If not, please consider correcting the bad block without kicking the device
out.  Reason:  Once the device is kicked out, a second bad block on another
device is fatal to the array.  And this has been happening a lot lately.

3/  Maybe don't do the bad block scan if the array is degraded.  Reason: If
a bad block is found, that would kick out a second disk, which is fatal.
Since the stated purpose of this is to "check parity/copies are correct"
then you probably can't do this anyway.  I just want to be sure.  Also, if
during the scan, if a device is kicked, the scan should pause or abort.  The
scan can resume once the array has been corrected.  I would be happy if the
scan had to be restarted from the start.  So a pause or abort is fine with
me.

thanks for your time,
Guy

-----Original Message-----
From: linux-raid-owner@xxxxxxxxxxxxxxx
[mailto:linux-raid-owner@xxxxxxxxxxxxxxx] On Behalf Of Neil Brown
Sent: Monday, November 15, 2004 5:27 PM
To: Guy Watkins
Cc: linux-raid@xxxxxxxxxxxxxxx
Subject: Re: Bad blocks are killing us!

On Monday November 15, guy@xxxxxxxxxxxxxxxx wrote:
> Neil,
> 	This is a private email.  You can post it if you want.
snip
> 
> 	Anyway, in the past there have been threads about correcting bad
> blocks automatically within md.  I think a RAID1 patch was created that
will
> attempt to correct a bad block automatically.  Is it likely that you will
> pursue this for RAID5 and maybe RAID6?  I hope so.

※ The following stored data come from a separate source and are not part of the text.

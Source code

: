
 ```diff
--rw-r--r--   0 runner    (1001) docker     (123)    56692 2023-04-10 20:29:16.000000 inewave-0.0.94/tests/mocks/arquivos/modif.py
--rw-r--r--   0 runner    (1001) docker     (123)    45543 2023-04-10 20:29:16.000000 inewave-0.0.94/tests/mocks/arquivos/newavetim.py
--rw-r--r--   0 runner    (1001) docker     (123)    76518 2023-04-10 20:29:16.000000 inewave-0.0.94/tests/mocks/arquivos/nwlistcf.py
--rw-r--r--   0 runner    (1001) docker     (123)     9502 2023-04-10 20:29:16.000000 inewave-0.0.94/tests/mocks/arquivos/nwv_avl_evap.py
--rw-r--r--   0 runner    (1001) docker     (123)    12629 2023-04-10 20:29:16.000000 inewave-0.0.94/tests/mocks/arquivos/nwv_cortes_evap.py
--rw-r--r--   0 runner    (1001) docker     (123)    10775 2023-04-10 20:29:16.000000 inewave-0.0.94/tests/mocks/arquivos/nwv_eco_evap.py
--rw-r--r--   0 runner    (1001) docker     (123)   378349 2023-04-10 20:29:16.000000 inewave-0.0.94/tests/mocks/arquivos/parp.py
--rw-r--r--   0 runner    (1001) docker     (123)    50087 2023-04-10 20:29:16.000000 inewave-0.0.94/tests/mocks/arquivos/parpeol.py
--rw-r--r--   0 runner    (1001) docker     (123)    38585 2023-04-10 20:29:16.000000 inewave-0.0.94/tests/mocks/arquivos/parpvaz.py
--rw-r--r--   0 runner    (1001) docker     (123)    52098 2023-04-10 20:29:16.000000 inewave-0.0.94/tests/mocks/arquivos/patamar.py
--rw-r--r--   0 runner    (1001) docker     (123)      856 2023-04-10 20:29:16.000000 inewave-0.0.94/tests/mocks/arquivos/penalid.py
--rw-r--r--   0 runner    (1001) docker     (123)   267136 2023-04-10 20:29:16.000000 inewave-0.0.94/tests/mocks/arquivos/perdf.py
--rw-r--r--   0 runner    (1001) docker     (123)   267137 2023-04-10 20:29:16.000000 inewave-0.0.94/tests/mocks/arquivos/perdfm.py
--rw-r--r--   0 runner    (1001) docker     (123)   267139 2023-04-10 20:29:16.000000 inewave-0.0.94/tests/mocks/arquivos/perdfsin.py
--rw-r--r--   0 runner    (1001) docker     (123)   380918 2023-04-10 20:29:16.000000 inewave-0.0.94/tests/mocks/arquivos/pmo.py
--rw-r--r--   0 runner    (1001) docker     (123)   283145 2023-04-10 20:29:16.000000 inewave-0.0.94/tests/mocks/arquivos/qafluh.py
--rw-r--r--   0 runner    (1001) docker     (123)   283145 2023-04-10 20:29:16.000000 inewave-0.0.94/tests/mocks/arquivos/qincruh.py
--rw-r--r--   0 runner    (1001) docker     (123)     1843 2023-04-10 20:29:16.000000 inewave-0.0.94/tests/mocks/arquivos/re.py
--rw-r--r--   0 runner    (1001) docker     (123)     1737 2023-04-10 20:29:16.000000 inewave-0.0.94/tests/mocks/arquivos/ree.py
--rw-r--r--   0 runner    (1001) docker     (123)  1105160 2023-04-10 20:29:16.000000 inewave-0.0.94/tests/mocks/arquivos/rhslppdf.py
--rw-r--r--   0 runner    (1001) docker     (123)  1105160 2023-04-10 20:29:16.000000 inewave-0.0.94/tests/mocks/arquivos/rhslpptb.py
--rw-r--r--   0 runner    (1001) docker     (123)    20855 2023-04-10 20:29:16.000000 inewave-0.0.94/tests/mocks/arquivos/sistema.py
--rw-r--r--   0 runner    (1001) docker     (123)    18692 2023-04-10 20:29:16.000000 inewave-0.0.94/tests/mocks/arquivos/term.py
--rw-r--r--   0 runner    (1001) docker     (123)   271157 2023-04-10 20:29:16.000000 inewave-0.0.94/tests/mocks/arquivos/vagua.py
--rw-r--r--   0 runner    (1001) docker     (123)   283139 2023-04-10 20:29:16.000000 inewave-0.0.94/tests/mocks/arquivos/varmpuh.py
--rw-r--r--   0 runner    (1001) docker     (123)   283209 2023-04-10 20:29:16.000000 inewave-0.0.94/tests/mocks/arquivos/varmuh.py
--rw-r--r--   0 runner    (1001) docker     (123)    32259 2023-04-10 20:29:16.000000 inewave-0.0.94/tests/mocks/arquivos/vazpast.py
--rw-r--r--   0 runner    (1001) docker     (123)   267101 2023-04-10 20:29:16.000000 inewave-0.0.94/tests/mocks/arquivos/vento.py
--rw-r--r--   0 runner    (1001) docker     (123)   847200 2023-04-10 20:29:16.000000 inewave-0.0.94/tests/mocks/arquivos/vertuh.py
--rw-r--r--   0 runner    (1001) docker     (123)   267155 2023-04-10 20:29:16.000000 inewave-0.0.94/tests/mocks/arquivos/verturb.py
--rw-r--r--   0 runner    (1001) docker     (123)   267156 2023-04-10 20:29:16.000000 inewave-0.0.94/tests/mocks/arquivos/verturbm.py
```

My current plans for md are:

 1/ incorporate the "bitmap resync" patches that have been floating
    around for some months.  This involves a reasonable amount of
    work as I want them to work with raid5/6/10 as well as raid1.
    raid10 is particularly interesting as resync is quite different
    from recovery there.

 2/ Look at recovering from failed reads that can be fixed by a
    write.  I am considering leveraging the "bitmap resync" stuff for
    this.  With the bitmap stuff in place, you can let the kernel kick
    out a drive that has a read error, let user-space have a quick
    look at the drive and see if it might be a recoverable error, and
    then give the drive back to the kernel.  It will then do a partial
    resync based on the bitmap information, thus writing the bad
    blocks, and all should be fine.  This would mean re-writing
    several megabytes instead of a few sectors, but I don't think that
    is a big cost.  There are a few issues that make it a bit less
    trivial than that, but it will probably be my starting point.
    The new "faulty" personality will allow this to be tested easily. 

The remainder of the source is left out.